Il Tribunale ha precisato che il diritto di mantenere l'armadio di legno installato in quella minima parte di pianerottolo antistante il secondo ingresso deve essere autorizzato dall'assemblea condominiale (Trib. Palermo 17 dicembre 2021 n. 4887).

Possesso esclusivo e usucapione dei pianerottoli comuni

La chiusura di una porzione di pianerottolo comune con una parte accessibile ad un solo condomino muta il comune possesso della porzione in possesso esclusivo del condomino e comporta un'estensione del suo diritto sulla cosa comune in danno degli altri condomini.

Al riguardo si deve ricordare che il condomino, quale compossessore, può usucapire l'altrui quota indivisa del bene comune senza necessità dell'interversione del possesso ex art.1164 c.c., in quanto ha già su quel bene un godimento corrispondente all'esercizio del diritto dominicale, ma semplicemente attraverso l'estensione del possesso medesimo in termini di esclusività.

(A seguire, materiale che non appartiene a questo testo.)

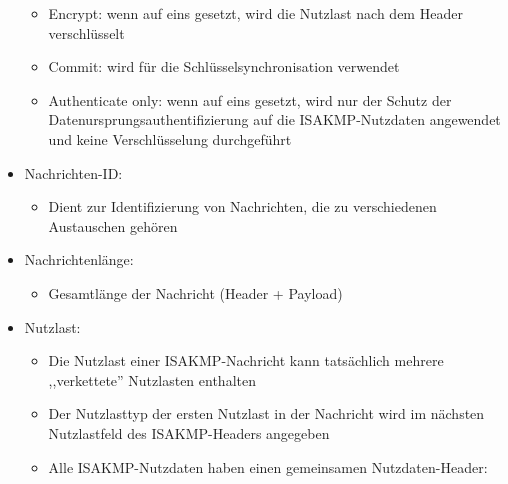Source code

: \documentclass[a4paper]{article}
\begin{document}
\begin{multicols}{3}
\begin{itemize}
              \begin{itemize}
                  \item
                        Encrypt: wenn auf eins gesetzt, wird die Nutzlast nach dem Header
                        verschlüsselt
                  \item
                        Commit: wird für die Schlüsselsynchronisation verwendet
                  \item
                        Authenticate only: wenn auf eins gesetzt, wird nur der Schutz der
                        Datenursprungsauthentifizierung auf die ISAKMP-Nutzdaten angewendet
                        und keine Verschlüsselung durchgeführt
              \end{itemize}
        \item
              Nachrichten-ID:

              \begin{itemize}
                  \item
                        Dient zur Identifizierung von Nachrichten, die zu verschiedenen
                        Austauschen gehören
              \end{itemize}
        \item
              Nachrichtenlänge:

              \begin{itemize}
                  \item
                        Gesamtlänge der Nachricht (Header + Payload)
              \end{itemize}
        \item
              Nutzlast:

              \begin{itemize}
                  \item
                        Die Nutzlast einer ISAKMP-Nachricht kann tatsächlich mehrere
                        ,,verkettete'' Nutzlasten enthalten
                  \item
                        Der Nutzlasttyp der ersten Nutzlast in der Nachricht wird im
                        nächsten Nutzlastfeld des ISAKMP-Headers angegeben
                  \item
                        Alle ISAKMP-Nutzdaten haben einen gemeinsamen Nutzdaten-Header:


\end{itemize}
\end{itemize}
\end{multicols}
\end{document}
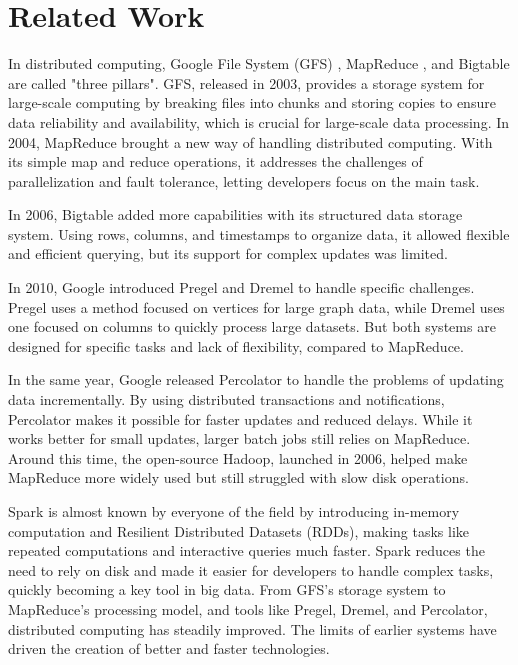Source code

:\section{Related Work}
\label{sec:relatedwork}

In distributed computing, Google File System (GFS) \cite{ghemawat2003google}, MapReduce \cite{dean2008mapreduce}, and Bigtable \cite{chang2008bigtable} are called "three pillars". GFS, released in 2003, provides a storage system for large-scale computing by breaking files into chunks and storing copies to ensure data reliability and availability, which is crucial for large-scale data processing. In 2004, MapReduce brought a new way of handling distributed computing. With its simple map and reduce operations, it addresses the challenges of parallelization and fault tolerance, letting developers focus on the main task. 

In 2006, Bigtable \cite{chang2008bigtable} added more capabilities with its structured data storage system. Using rows, columns, and timestamps to organize data, it allowed flexible and efficient querying, but its support for complex updates was limited.

In 2010, Google introduced Pregel \cite{malewicz2010pregel} and Dremel \cite{melnik2010dremel} to handle specific challenges. Pregel uses a method focused on vertices for large graph data, while Dremel uses one focused on columns to quickly process large datasets. But both systems are designed for specific tasks and lack of flexibility, compared to MapReduce.

In the same year, Google released Percolator to handle the problems of updating data incrementally. By using distributed transactions and notifications, Percolator makes it possible for faster updates and reduced delays. While it works better for small updates, larger batch jobs still relies on MapReduce. Around this time, the open-source Hadoop, launched in 2006, helped make MapReduce more widely used but still struggled with slow disk operations.

Spark \cite{zaharia2016apache} is almost known by everyone of the field by introducing in-memory computation and Resilient Distributed Datasets (RDDs), making tasks like repeated computations and interactive queries much faster. Spark reduces the need to rely on disk and made it easier for developers to handle complex tasks, quickly becoming a key tool in big data. From GFS’s storage system to MapReduce’s processing model, and tools like Pregel, Dremel, and Percolator, distributed computing has steadily improved. The limits of earlier systems have driven the creation of better and faster technologies.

L'estensione del possesso, già esercitato ai sensi dell'art.1102 c.c., comma 2, deve concretarsi in atti integranti un comportamento durevole, tale da manifestare un possesso esclusivo con animo domini, incompatibile con il permanere del compossesso altrui sulla stessa cosa e non soltanto in atti di gestione della cosa comune consentiti al singolo compartecipe, ovvero in atti tollerati dagli altri (Trib. Roma 4 gennaio 2018 n. 182).